Data extracted from a collection
+---+

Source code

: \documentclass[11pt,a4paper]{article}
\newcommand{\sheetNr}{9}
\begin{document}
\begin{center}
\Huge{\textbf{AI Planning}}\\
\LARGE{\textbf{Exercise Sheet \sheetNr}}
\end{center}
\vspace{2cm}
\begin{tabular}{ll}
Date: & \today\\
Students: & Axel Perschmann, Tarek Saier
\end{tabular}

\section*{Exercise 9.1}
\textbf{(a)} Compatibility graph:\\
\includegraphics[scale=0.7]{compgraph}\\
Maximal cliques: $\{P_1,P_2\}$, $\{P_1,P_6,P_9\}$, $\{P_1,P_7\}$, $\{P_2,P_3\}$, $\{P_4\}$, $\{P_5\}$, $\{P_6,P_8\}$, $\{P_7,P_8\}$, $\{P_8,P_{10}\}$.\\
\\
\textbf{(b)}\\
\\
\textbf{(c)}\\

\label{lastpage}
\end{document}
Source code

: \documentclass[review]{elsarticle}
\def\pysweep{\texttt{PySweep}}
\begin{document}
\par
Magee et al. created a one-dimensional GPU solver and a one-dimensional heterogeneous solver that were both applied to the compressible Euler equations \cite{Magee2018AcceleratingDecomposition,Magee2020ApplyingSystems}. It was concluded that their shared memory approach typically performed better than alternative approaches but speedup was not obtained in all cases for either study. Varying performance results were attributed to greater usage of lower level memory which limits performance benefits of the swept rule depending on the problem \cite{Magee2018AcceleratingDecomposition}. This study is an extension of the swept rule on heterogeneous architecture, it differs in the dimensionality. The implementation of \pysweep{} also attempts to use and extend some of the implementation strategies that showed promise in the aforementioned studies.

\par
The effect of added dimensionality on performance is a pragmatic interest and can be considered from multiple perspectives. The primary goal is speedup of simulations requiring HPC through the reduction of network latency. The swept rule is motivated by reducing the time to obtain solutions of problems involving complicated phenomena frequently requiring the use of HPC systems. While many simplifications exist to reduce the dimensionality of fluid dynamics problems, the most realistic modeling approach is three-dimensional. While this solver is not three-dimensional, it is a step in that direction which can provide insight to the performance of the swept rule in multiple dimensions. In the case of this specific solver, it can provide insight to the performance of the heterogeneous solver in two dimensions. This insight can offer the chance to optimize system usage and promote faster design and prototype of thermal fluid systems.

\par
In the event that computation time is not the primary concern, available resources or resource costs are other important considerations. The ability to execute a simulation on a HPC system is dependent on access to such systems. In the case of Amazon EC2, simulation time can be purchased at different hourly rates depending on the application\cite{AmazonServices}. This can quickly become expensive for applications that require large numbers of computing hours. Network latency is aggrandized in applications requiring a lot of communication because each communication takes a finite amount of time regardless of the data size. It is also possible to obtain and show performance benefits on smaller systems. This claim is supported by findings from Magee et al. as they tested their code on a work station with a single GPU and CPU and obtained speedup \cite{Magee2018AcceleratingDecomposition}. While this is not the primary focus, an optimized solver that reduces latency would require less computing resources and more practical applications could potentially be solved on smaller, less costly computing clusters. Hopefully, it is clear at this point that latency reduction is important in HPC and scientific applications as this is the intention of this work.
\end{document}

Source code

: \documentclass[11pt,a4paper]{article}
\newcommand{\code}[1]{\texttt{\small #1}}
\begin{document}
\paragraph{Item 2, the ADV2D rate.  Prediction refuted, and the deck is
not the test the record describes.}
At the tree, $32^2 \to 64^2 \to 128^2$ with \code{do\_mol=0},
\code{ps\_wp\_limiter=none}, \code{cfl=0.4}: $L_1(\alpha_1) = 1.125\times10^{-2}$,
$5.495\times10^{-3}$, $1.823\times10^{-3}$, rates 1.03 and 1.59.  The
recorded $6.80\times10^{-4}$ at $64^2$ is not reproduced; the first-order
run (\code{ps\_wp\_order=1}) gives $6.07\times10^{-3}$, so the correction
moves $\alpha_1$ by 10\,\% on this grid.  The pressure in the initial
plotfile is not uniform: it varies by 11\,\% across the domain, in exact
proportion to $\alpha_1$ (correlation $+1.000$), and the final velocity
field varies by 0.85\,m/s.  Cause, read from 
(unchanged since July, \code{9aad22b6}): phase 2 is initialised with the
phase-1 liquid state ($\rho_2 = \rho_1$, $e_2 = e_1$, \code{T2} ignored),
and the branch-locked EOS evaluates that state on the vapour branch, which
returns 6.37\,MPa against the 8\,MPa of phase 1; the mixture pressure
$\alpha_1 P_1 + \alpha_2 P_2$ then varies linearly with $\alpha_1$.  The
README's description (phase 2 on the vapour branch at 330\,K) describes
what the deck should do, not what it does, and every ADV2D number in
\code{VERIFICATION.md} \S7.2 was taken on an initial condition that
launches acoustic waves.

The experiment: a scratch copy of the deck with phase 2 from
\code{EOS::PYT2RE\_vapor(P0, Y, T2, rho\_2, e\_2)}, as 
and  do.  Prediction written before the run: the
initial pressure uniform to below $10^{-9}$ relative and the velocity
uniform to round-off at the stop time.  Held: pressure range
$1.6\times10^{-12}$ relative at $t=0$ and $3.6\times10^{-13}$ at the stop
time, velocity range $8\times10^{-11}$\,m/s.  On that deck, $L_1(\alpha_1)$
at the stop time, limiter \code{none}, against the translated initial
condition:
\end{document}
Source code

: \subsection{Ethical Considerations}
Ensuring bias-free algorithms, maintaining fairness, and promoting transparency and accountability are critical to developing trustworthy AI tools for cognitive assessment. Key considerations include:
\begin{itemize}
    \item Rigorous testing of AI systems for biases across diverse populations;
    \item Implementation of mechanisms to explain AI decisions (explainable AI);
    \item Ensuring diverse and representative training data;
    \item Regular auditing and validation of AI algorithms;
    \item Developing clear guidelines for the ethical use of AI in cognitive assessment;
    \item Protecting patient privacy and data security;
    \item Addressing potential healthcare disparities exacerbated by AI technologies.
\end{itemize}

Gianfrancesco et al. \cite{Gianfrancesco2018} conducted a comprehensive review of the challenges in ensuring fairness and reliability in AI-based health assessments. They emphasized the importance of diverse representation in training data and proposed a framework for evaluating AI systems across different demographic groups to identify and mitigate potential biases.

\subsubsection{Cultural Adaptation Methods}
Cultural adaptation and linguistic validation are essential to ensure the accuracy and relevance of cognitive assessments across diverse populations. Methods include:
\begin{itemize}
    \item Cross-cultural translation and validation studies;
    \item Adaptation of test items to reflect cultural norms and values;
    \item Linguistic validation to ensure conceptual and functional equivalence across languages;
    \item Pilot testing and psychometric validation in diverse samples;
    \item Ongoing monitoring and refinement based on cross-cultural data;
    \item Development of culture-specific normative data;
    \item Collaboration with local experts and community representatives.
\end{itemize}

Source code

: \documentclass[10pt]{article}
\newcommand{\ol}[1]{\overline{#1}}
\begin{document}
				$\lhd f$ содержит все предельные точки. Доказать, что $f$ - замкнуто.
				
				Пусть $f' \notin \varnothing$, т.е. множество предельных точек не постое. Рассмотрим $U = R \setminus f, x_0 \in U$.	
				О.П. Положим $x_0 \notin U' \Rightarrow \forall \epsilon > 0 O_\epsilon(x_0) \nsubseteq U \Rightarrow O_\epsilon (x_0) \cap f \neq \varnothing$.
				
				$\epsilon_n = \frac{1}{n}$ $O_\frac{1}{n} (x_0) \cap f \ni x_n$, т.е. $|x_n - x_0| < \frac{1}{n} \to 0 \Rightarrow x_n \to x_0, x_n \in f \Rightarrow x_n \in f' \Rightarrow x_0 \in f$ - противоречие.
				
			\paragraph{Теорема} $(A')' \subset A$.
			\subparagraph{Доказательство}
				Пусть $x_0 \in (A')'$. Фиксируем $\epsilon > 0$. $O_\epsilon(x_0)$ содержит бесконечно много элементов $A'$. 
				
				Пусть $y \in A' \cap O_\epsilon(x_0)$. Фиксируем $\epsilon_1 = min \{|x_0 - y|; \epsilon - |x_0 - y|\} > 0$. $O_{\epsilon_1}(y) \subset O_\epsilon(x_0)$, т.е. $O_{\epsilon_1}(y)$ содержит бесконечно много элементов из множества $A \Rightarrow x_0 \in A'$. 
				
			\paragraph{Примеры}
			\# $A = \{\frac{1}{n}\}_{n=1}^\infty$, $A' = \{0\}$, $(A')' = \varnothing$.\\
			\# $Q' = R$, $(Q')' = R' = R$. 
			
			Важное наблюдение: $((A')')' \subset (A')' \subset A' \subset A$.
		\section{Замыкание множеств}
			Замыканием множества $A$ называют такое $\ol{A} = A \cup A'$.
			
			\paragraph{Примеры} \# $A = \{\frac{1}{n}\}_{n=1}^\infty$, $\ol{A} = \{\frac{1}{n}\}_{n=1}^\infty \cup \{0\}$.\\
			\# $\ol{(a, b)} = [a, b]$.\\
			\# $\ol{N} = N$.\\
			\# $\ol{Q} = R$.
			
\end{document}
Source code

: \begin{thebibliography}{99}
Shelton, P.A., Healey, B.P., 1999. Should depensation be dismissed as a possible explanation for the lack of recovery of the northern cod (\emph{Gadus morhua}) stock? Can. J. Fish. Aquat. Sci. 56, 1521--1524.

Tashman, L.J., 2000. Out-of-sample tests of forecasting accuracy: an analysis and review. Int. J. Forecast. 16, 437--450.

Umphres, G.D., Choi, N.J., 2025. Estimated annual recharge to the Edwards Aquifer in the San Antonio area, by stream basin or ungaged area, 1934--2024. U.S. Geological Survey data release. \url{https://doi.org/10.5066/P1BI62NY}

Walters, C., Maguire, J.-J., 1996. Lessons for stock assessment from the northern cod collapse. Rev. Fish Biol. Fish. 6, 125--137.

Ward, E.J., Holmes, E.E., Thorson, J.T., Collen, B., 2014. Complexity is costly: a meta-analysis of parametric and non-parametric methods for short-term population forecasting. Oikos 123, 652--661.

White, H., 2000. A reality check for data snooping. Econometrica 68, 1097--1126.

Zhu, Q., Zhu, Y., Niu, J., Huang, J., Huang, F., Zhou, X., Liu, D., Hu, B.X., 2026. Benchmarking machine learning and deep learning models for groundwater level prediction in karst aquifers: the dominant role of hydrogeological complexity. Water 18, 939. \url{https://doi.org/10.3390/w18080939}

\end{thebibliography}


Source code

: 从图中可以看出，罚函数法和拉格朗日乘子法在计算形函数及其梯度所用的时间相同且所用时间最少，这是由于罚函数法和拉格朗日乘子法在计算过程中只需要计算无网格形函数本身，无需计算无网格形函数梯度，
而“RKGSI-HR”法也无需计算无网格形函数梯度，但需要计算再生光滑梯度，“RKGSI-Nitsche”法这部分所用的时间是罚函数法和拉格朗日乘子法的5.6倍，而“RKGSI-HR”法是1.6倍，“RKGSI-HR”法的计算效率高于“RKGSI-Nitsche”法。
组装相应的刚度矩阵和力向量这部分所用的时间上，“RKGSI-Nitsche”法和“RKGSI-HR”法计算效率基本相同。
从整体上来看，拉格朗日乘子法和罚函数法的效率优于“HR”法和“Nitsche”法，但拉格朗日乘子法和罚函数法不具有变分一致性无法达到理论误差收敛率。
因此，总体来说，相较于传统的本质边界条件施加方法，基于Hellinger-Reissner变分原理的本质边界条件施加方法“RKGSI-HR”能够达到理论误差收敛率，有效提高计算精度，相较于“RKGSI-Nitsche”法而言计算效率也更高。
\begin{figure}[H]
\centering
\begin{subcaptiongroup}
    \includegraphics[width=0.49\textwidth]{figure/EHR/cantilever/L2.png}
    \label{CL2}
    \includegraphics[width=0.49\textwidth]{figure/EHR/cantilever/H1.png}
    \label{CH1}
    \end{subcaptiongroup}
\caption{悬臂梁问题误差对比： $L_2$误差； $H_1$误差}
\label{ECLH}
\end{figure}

+---+

§ What you are asked to do
Reproduce only the lines above spanning from the line containing "phase-1 liquid state" through the line containing "README's description (phase", word for word.

§ Task result
phase-1 liquid state ($\rho_2 = \rho_1$, $e_2 = e_1$, \code{T2} ignored),
and the branch-locked EOS evaluates that state on the vapour branch, which
returns 6.37\,MPa against the 8\,MPa of phase 1; the mixture pressure
$\alpha_1 P_1 + \alpha_2 P_2$ then varies linearly with $\alpha_1$.  The
README's description (phase 2 on the vapour branch at 330\,K) describes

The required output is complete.